Here we use std::lock() to lock both mutexes safely, then adopt the ownership into the std::lock_guard instances to ensure the locks are released safely at the end of the function.

Other mutex types

As mentioned already, std::lock() is a function template rather than a plain function. Not only does this mean it can merrily accept any number of mutex arguments, but it also means that it can accept any type of mutex arguments. The arguments don't even all have to be the same type. You can pass anything which implements lock(), try_lock() and unlock() member functions with appropriate semantics. As you may remember from part 5 of this series, std::unique_lock<> provides these member functions, so you can pass an instance of std::unique_lock<> to std::lock(). Indeed, you could also write transfer() using std::unique_lock<> like this:

void transfer(account& from,account& to,
              currency_value amount)
{
    std::unique_lock<std::mutex> lock_from(from.m,std::defer_lock);
    std::unique_lock<std::mutex> lock_to(to.m,std::defer_lock);
    std::lock(lock_from,lock_to);
    from.balance -= amount;
    to.balance += amount;
}

In this case, we construct the std::unique_lock<> instances without actually locking the mutexes, and then lock them both together with std::lock() afterwards. You still get all the benefits of the deadlock avoidance, and the same level of exception safety — which approach to use is up to you, and depends on what else is happening in the code.

Exception safety

Since std::lock() has to work with any mutex type you might throw at it, including user-defined ones, it has to be able to cope with exceptions. In particular, it has to provide sensible behaviour if a call to lock() or try_lock() on one of the supplied mutexes throws an exception. The way it does this is quite simple: if a call to lock() or try_lock() on one of the supplied mutexes throws an exception then unlock() is called on each of the mutexes for which this call to std::lock() currently owns a lock. So, if you are locking 4 mutexes and the call has successfully acquired 2 of them, but a call to try_lock() on the third throws an exception then the locks on the first two will be released by calls to unlock().

The upshot of this is that if std::lock() completes successfully then the calling thread owns the lock on all the supplied mutexes, but if the call exits with an exception then from the point of view of lock ownership it will be as-if the call was never made — any additional locks acquired have been released again.

No silver bullet

There are many ways to write code that deadlocks: std::lock() only addresses the particular case of acquiring multiple mutexes together. However, if you need to do this then std::lock() ensures that you don't need to worry about lock ordering issues.

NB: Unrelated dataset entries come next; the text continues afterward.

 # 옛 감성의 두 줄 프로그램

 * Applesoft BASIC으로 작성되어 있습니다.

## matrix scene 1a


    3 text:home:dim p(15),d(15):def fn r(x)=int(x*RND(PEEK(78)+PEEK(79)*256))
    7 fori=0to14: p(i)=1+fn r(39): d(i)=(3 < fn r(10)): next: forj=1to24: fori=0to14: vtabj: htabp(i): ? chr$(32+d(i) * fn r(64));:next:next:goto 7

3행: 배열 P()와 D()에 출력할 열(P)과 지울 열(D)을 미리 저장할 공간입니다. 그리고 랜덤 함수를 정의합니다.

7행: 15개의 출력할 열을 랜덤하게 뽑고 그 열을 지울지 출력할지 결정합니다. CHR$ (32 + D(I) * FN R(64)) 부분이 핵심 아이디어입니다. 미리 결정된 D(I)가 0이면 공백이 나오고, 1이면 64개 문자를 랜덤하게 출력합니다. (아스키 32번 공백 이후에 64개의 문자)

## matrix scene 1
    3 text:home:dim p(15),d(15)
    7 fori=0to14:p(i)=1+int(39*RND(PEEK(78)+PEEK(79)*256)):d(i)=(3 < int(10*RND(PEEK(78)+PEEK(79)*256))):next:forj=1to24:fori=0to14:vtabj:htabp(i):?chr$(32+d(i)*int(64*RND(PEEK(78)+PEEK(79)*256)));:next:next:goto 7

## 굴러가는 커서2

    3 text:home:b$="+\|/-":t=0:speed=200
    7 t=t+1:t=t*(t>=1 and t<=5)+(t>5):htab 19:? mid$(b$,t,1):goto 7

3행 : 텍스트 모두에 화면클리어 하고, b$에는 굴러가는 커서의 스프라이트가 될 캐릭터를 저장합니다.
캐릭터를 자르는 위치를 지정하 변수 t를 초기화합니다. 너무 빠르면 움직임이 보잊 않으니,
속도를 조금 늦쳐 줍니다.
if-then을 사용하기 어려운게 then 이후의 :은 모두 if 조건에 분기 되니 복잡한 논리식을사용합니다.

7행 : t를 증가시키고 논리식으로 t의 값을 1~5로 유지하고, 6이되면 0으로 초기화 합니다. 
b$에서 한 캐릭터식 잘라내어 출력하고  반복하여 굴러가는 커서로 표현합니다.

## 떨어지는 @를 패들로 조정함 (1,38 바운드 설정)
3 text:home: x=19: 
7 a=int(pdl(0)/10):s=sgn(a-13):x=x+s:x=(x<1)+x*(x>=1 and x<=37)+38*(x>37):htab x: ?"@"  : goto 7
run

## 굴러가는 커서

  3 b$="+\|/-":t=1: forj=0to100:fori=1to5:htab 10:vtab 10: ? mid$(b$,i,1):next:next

If your code acquires locks on multiple mutexes, but std::lock() isn't applicable for your case, then you need to take care of lock ordering issues another way. One possibility is to enforce an ordering by using a hierarchical mutex. If you've got a deadlock in your code, then things like the deadlock detection mode of my just::thread library can help you pinpoint the cause.

Next time

In the next installment we'll take a look at the "futures" mechanism from C++0x. Futures are a high level mechanism for passing a value between threads, and allow a thread to wait for a result to be available without having to manage the locks directly.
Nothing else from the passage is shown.